Zabiera głos w sprawach politycznych. Przyznaje, że głosuje na Partię Demokratyczną, a na jedną z jej kampanii wyborczych przekazała 25 tys. dolarów. - Republikanie manipulują opinią publiczną, kontrowersyjne kwestie zamiatają pod stół. To przygnębiające - opowiadała.

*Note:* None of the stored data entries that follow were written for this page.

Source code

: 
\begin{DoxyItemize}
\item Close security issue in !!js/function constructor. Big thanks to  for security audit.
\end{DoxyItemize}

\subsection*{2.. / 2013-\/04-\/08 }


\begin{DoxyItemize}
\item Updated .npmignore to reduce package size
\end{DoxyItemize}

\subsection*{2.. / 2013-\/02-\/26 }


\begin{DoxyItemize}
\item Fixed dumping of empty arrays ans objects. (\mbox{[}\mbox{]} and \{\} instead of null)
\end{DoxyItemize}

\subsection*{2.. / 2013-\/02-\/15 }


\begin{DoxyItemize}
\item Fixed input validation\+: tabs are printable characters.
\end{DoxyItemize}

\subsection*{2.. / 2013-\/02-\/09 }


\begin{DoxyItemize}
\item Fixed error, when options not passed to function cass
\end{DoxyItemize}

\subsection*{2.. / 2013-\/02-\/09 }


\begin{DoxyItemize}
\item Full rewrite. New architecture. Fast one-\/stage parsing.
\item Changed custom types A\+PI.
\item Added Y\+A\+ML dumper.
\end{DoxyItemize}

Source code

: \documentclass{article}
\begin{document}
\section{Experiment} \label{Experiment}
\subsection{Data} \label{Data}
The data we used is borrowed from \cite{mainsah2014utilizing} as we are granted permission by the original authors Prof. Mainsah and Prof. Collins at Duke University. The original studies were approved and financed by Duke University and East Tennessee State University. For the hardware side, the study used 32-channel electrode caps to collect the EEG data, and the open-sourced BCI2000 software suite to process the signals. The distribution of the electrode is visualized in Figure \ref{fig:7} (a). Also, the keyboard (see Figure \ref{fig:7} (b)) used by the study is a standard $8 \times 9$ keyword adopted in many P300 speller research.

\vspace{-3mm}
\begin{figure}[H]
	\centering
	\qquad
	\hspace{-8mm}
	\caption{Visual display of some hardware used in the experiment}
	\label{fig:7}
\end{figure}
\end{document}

W roku 2019 wzbudziła ogromne kontrowersje felietonem dla "Sunday Times of London", dotyczącym obecności osób transpłciowych w sporcie. "Nie można tak po prostu ogłosić, że się jest kobietą i konkurować z kobietami. Muszą być jakieś standardy, a posiadanie penisa i konkurowanie z kobietami nie wpisywałoby się w te standardy (...) To szaleństwo i oszustwo. Z przyjemnością zwracam się do kobiety transpłciowej w dowolnej formie, ale nie byłabym szczęśliwa, gdybym z nią konkurowała. Nie byłoby to sprawiedliwe" - pisała.
Oskarżono ją o transfobię, czemu zaprzeczyła. Przeprosiła za użycie słowa "oszustwo" i wezwała do debaty, by tak ważną sprawą zająć się naukowo, nie mieszając do tego uczuć i emocji.
Nie ma mocnych
Wimbledon, 7 lipca 1990 roku, finał gry pojedynczej kobiet
Martina Navratilova - Zina Garrison 6:4 6:1
Przez dwa tygodnie rywalizacji Navratilova gra niemal perfekcyjnie, w sześciu meczach oddaje zaledwie 24 gemy, nie przegrywa seta.
Wreszcie ostatnia przeszkoda, młodsza o siedem lat Zina Garrison, ćwierćfinalistka Australian Open z tego samego sezonu. Martina wie, że musi atakować, zwłaszcza po drugim, słabszym serwisie rywalki.
Wygrywa bezdyskusyjnie. W październiku obchodzić będzie 34. urodziny, a na wimbledońskim trawniku wciąż nie ma na nią mocnych.
Katarzyna, Księżna Kentu, wręcza jej trofeum. Navratilova płacze. Lata potem opowie, jak bardzo wdzięczna jest księżnej. Kiedy zdecydowała się na pozostanie w Ameryce, najtrudniejsza była rozłąka z rodziną. Nie wiedziała, czy swoich najbliższych jeszcze zobaczy. To Księżna zaangażowała się w pomoc, by mama tenisistki, pani Jana, dostała wizę na wjazd do Anglii. I Martina spotkała się z nią w Londynie już w następnym roku.
Teraz jest szczęśliwa, ma dziewiąty tytuł. Te łzy to z radości. Ze wzruszenia, z emocji. Nagrodą tym razem jest czek na 207 000 funtów. W nocy urządzi przyjęcie. Sama przyzna, że upiła się dwiema szklaneczkami whisky sour. Przez lata sporadycznie wypijała co najwyżej kieliszek wina lub kilka łyków piwa. Tym razem uznała, że zasłużyła na więcej.
W singlu to ostatni wielkoszlemowy triumf Navratilovej, osiemnasty - dodając te zdobyte w trzech innych turniejach tej rangi. Biorąc pod uwagę te najcenniejsze sukcesy, na wimbledońskiej trawie wszystko się zaczęło i tam się zakończyło.